As I lathered up my hair a vaguely smell met my nose. It was that of a childhood ice cream but as I began to rinse out my dark brown locks of hair, another familiar smell tickled my nose. The distinct smell of urinal cakes.
This leads me to an honest to god true story from the real life. I was a wee young boy at the time so I had to just now call my mother to confirm a few facts so that I can bring you a factual story that holds in case someone, somewhere should decide to do a bit of poking and prodding. Not that you like that sort of thing, right?
Anyway I digress. Let's get to it. It was my grandparents (on my fathers side, this is important to mention. They're a simpler people) 50th wedding anniversary. I may have been 10 years old at the time and I'm *ahem* 29 as I write this. The venue was an all too brown, all too dark room with dark brown heavy curtains. Everyone in the family was invited and we'd been treated to a clear beef soup and the main was a dry something beef type meat served wit baby carrots, peas, and those tiny onions you put in a gin martini and some sort of thick brown sauce. While the grown ups either had wine or lemonade (my grandparents on my fathers side were ancient even by this point and wouldn't have survived even smelling a light beer but still managed to hold on for dear life for another 5 years) the kids were allowed all the soda we could keep down. This was to be tested by all of us kids and I had to go to the loo more than once even before the traditional ice cream cake that was served for pudding.
The loo, it was different. It had a very harsh and distinct smell (I learned later that this was the urinal cakes. HERE WE GO!!) and my father patiently explained about the funny looking metal gutters with the odd ice (URINAL CAKES) and beer bottle caps.
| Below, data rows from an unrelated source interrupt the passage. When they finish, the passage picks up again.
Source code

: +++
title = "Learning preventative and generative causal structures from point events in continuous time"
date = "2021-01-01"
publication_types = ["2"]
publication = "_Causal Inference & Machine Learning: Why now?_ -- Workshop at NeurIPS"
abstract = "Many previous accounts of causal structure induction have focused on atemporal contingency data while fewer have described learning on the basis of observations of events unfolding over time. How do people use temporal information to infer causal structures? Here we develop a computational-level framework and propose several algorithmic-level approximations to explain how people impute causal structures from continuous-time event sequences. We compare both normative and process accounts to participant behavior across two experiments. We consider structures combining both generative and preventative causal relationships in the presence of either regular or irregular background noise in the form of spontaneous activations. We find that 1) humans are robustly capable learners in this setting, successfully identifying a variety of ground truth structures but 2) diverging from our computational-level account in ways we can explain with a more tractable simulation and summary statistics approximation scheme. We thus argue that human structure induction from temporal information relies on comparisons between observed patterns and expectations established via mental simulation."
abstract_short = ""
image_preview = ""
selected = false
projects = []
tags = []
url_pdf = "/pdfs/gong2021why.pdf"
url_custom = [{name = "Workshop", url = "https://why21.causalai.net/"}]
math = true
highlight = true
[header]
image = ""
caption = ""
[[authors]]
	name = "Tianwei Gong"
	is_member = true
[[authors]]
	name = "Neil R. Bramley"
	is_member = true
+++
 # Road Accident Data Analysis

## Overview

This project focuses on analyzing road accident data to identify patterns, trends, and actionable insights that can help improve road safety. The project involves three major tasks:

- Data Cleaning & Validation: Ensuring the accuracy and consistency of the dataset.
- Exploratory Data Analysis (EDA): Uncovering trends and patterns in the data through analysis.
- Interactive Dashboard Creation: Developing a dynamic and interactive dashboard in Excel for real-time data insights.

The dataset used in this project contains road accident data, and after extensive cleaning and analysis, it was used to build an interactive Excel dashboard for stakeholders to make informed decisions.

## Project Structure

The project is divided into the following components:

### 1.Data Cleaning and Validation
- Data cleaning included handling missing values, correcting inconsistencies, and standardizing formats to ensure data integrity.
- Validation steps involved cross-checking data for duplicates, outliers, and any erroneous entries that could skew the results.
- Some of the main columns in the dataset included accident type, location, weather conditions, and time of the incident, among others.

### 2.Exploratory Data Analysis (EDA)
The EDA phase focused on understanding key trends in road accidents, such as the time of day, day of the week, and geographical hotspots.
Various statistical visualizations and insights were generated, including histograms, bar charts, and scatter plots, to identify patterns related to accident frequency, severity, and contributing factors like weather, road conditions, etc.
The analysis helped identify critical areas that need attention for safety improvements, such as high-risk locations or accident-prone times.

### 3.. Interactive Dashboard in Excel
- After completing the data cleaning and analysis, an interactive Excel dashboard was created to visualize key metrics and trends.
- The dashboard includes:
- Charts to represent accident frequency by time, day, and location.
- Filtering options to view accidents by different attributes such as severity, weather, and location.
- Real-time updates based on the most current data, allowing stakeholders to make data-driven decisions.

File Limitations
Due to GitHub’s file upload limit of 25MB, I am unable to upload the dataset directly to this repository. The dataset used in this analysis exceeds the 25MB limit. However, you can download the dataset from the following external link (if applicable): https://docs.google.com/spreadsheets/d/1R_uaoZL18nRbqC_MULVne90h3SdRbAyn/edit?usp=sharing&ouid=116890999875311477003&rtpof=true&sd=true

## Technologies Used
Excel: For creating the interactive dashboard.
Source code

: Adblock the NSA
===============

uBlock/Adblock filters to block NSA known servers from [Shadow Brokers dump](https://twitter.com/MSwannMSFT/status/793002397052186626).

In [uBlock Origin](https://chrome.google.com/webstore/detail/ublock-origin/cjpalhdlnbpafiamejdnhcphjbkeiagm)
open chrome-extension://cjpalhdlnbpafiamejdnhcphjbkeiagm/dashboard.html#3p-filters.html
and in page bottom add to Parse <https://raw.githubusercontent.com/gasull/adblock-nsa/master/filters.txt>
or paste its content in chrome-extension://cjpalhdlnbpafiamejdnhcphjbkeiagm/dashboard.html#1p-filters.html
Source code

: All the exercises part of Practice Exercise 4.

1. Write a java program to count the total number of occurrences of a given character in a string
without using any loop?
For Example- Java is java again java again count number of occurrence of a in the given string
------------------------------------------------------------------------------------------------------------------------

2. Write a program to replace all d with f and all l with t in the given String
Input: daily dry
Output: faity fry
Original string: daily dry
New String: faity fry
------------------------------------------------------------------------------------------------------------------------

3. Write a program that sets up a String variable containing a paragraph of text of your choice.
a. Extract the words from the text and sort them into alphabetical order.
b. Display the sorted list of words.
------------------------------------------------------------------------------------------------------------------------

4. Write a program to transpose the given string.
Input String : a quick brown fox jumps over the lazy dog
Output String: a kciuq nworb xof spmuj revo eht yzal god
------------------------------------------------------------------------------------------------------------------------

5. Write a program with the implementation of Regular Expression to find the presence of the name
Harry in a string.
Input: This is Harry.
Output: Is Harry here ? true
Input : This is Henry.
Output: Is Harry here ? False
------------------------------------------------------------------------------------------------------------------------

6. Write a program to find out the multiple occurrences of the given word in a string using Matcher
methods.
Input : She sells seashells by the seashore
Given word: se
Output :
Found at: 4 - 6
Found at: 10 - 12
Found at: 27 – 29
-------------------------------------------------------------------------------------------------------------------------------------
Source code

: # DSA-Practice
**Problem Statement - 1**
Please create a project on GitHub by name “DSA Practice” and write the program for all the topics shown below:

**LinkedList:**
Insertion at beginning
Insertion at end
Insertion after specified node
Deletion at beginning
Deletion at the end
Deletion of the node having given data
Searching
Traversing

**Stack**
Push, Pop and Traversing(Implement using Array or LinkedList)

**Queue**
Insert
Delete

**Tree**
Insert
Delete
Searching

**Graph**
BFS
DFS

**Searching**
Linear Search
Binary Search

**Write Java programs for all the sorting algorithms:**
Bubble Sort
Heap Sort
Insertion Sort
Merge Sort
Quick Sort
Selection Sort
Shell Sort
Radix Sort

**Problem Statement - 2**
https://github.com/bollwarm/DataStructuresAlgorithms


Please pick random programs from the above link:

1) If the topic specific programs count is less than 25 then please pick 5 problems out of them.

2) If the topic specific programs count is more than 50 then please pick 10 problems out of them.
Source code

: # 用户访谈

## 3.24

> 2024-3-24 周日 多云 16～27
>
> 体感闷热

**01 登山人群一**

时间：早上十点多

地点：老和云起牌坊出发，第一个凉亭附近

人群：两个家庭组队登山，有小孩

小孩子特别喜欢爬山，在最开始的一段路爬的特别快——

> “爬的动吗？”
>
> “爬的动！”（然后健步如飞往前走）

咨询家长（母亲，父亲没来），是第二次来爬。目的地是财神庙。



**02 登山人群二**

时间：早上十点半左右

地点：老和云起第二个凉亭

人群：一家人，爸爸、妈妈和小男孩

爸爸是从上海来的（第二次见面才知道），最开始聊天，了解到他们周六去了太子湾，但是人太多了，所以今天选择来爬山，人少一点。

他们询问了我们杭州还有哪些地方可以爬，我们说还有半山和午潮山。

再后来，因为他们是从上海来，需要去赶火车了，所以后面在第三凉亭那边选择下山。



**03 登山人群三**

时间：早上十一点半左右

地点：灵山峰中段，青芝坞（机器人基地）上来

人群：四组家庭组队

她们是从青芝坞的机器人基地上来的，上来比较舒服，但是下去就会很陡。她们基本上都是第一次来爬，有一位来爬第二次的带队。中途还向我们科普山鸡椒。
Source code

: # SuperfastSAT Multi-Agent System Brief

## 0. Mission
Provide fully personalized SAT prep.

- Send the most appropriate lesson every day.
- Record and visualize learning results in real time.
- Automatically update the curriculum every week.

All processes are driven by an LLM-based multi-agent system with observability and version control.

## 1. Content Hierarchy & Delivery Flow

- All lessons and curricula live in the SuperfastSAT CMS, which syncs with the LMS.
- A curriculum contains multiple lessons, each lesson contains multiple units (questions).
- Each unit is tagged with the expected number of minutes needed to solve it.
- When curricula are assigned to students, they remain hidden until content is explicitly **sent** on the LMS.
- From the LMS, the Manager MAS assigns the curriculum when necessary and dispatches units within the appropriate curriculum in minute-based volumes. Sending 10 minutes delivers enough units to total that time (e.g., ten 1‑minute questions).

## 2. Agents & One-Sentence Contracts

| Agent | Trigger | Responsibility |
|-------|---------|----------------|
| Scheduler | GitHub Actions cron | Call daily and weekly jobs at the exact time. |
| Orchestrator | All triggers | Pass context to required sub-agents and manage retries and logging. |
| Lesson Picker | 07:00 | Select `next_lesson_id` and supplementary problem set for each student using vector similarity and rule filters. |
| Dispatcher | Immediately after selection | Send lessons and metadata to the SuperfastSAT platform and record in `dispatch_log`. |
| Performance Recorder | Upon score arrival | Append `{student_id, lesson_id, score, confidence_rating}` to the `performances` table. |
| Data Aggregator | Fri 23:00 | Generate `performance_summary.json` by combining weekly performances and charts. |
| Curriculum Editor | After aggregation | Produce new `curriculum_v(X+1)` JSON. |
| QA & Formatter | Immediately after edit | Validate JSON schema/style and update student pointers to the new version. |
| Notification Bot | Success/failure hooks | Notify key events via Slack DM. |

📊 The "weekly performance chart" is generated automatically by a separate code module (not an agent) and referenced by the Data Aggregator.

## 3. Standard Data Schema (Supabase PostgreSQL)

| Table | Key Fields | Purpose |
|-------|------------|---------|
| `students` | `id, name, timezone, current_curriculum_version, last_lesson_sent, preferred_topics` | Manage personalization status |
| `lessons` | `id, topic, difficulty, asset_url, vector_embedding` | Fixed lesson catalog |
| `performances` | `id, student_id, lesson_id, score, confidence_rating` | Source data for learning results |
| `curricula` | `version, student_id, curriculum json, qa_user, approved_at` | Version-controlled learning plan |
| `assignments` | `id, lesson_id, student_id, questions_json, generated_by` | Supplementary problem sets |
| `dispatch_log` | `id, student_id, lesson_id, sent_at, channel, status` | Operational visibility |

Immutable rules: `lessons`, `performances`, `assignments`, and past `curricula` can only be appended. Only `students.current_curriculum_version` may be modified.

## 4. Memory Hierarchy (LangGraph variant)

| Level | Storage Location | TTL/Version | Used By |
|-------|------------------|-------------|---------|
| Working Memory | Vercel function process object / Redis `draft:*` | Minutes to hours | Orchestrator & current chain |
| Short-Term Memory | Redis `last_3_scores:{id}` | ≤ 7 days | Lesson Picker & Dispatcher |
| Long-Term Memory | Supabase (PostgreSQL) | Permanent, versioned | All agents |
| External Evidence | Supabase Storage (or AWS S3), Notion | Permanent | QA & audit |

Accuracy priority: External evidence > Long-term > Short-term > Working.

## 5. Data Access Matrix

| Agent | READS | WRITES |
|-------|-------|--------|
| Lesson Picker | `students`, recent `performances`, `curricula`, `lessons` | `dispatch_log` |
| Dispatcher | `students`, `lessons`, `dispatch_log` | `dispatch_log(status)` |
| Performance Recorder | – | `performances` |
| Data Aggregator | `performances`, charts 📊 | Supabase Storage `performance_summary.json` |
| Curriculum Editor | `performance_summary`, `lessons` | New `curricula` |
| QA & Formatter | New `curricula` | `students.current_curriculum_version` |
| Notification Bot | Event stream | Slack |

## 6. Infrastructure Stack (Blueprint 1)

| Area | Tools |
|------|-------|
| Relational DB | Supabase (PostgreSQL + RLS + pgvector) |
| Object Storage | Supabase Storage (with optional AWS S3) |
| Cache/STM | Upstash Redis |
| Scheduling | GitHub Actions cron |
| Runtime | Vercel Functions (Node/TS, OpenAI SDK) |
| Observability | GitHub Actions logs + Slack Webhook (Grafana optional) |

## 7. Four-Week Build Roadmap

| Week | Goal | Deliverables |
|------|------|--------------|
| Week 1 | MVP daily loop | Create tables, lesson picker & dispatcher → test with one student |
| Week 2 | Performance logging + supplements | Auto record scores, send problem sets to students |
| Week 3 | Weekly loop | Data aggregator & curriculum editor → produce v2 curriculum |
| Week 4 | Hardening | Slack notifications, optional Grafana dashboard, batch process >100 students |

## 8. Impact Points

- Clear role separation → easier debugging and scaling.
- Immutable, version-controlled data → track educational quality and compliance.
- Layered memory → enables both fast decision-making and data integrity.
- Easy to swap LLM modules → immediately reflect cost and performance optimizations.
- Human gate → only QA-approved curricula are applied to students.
Well, ok. He only said "we urinate in it so don't touch it". Fair enough. I peed, washed my hands as my mother (she brings the classy side of the family) has taught me and returned to my half empty bottle of Coca Cola. As coffee was served and I was coming down from an epic sugar high, a little boy (I had NO clue who he was) - he was about 4 years old - came walking out of the loo. The boy was apparently my cousins son (on my fathers side) and still not even my parents can remember which one. She has 5.
So, the boy was walking out of the loo and smiling. Broad blue smile. His mother spotted it first. The little happy chappie was blue all over his face and hands holding and munching on blue balls (insert inappropriate comments here). It transpires that no one had told the boy that the gutter in the loo wasn't a tray of blue, icey delights. He was smiling and giggling at his newfound treats until his mother came rushing over, pushing the blue urinal cakes out of his hands, staining the fairly off white bordering tan shagcarpet blue. They then proceeded to the nearest pay phone (this was pre portable phone days) and called 999.
Don't worry guys, the proprietor managed to remove the blue stains and most of the smell from the shag and the little boy didn't mess up his elastic bow tie. Oh, ok. They boy was fine and made it back in time for Kransekage and he managed so much soda that I swear he could have flown the entire family home. But this was the day when the first baby steps were made to understand the advise
DON'T EAT YELLOW SNOW
So that was my little urinal cake story and time goes on I may update again but don't hold your breath. You might get blue in the face.